Focusing on the similarity of the plot to a typical folk-tale, the median obtained was 8, giving reasons about why the tale was atypical.
25% pointed as a lack of similarity the appearance of events that are not correctly related and have not a specific explanation. Evaluators pointed out that this resulted in a bad story.
15% thought that the introduction of a character in the middle of the story without any presentation is very atypical in folk-tales. Evaluators pointed out that this made the story better and more novel.
When they were asked if the presented plot was similar to a known story, there was almost no agreement between evaluators. 45% of them considered that it was not similar to any other story, 40% mentioned different tales but without repeating a single title (similarity median of 6), and only 15% thought that the tale was similar to the classic “Hansel and Gretel” (similarity median of only 5).
30% considered the resurrection of the boy as novel.
25% pointed as novel the fact of having a character dying at the beginning of the story.
15% emphasized as something novel that the hero was an old man.
From the point of view of the similarity with a typical folk-tale, we obtained a median of 8. This value is quite high, so the evaluators agreed this story had the elements of a typical folk-tale, with some exceptions:
15% pointed to the existence of two plot lines instead of only one as something atypical. This was considered both good and novel.
15% considered that there might have been more explanations about the events in order to relate them, as it is usual in folk-tales. This problem was considered as bad for the story.
15% emphasized that the characters do not have their typical roles (the hero is an old man, the character that usually is the hero dies at the beginning, etc.).

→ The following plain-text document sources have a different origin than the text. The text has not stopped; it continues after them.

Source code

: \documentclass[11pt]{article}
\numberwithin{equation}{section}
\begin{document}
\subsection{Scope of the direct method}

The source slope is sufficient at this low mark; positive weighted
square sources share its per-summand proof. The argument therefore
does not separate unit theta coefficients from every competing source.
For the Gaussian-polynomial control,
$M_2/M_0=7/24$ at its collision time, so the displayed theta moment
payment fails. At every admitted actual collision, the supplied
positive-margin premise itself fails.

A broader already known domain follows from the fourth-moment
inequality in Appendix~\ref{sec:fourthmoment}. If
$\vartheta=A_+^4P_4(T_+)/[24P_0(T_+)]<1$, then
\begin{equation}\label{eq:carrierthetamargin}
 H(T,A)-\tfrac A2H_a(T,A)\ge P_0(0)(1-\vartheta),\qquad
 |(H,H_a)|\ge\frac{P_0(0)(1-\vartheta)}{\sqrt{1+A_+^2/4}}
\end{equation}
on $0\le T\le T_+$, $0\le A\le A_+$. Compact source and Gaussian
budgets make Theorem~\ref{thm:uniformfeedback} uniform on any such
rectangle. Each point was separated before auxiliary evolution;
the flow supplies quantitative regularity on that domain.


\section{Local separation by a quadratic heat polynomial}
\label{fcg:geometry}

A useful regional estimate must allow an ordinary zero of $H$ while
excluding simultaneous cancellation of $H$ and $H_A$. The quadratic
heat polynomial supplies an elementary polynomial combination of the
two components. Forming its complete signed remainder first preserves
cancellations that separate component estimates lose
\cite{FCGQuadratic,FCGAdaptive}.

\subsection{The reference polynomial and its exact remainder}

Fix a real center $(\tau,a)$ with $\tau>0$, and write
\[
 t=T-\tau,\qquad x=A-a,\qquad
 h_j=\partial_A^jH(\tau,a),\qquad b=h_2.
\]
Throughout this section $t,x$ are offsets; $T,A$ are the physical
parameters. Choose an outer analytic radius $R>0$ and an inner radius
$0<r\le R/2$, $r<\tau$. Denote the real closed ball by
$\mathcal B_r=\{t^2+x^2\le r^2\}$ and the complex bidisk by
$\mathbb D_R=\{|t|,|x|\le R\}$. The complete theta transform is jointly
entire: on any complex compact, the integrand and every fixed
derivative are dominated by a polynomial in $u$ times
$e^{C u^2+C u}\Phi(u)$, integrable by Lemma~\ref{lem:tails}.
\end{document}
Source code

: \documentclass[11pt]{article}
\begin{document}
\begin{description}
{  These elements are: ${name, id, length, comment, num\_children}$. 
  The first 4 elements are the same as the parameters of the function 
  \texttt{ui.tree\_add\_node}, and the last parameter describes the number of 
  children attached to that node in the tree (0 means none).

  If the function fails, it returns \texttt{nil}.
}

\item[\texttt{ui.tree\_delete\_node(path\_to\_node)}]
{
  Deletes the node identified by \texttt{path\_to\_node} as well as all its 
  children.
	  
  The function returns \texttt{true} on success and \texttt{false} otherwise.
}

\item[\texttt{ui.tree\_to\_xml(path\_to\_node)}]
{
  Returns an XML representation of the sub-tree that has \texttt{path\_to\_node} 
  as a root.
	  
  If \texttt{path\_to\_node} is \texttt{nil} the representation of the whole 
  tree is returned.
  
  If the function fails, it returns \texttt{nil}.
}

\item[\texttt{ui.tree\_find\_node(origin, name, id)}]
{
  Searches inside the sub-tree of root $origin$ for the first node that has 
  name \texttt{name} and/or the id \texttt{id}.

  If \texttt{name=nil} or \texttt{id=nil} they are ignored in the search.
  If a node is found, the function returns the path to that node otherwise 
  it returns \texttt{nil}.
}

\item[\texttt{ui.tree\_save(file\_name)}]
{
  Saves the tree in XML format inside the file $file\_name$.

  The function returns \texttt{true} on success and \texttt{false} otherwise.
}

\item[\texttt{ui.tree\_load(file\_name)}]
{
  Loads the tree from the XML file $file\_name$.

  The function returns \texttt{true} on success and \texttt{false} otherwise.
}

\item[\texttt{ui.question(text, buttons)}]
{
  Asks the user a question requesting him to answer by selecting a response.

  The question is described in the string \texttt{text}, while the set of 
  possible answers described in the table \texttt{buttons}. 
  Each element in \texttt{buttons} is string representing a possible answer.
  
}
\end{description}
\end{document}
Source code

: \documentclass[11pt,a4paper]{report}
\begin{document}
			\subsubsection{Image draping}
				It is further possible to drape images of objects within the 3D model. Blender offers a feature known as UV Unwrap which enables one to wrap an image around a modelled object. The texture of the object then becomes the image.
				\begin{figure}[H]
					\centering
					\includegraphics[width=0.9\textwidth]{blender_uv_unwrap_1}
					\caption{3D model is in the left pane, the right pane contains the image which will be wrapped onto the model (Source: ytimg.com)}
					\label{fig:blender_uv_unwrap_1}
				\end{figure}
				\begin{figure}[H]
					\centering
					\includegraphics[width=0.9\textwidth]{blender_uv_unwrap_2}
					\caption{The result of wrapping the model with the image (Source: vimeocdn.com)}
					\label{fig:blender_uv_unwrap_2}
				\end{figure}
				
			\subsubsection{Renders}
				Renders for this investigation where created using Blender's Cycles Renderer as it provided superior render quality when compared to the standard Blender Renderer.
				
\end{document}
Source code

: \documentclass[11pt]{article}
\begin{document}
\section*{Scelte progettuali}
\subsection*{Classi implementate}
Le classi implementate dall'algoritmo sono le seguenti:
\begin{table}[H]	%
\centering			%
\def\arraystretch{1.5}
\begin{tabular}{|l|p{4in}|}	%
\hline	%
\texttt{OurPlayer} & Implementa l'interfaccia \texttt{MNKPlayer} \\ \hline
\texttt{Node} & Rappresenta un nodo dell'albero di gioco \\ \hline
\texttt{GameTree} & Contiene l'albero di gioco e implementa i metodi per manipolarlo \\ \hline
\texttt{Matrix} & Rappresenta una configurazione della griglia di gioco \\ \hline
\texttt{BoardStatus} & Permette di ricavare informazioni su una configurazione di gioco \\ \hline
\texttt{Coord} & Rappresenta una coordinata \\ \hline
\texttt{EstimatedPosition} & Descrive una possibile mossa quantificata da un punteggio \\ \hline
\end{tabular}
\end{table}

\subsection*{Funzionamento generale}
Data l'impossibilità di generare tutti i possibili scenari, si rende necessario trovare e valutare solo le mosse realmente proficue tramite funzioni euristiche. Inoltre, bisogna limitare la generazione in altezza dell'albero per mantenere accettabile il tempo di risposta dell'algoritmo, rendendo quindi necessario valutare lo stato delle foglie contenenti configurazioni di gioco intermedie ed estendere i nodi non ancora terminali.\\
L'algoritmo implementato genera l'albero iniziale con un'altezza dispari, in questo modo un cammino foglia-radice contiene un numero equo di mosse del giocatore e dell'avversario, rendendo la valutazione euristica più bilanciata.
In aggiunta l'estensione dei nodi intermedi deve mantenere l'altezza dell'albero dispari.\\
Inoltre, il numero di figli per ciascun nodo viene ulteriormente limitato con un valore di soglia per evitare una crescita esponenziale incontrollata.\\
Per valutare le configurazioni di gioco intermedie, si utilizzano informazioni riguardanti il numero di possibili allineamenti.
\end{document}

All these features made the story more novel.
When the evaluators were asked if the plot was similar to a known story, there was almost no agreement. 45% did not remember any similar story, other 40% mentioned different tales without repetitions (median of 5), and only 15% thought that the tale was similar to the movie “Dragon Heart” (median of 6).
In regard to novelty, the obtained median is 7. The most frequent allusions to novelty were the fact of the girl being the hero (70%) and the novelty of the boy desiring to know the secret of the girl (15%).
From the point of view of the similarity with a typical folk-tale, we obtained a median of 7. The most mentioned reason of dissimilarity was the girl being the hero of the story (25%) which is considered novel by evaluators.
Finally, evaluators had problems for finding a similar known story. About 45% did not remember any similar tale, 25% mentioned some other stories (median of 6), and finally 15% thought that the story was similar to the movie “Shrek” (median of 6) and another 15% compared it again with “Hansel and Gretel” (median of 6).
The novelty of this plot was considered lower than in previous tales, with a median of 6. The most frequent allusions to novelty were the fact of the girl being the hero (40%) and the girl in her role of hero not confronting the witch in the role of evil character (15%).
Taking into account the similarity with a typical folk-tale, evaluators considered this plot quite similar with a median of 8. The only point of the story remarked as atypical was the role of hero of the girl (40%).
When the subjects were asked whether the plot was similar to a known folk-tale it resulted more familiar, but there was diversity of opinions. The plot was considered similar to “Shrek” by 15% (median of 6). 15% of the evaluators pointed to “Hansel and Gretel” as similar to this plot (median of 7). Another 15% commented that the plot resembled “Cinderella” (median of 6), other 25% mentioned some other story, and 30% did not remember any similar tale.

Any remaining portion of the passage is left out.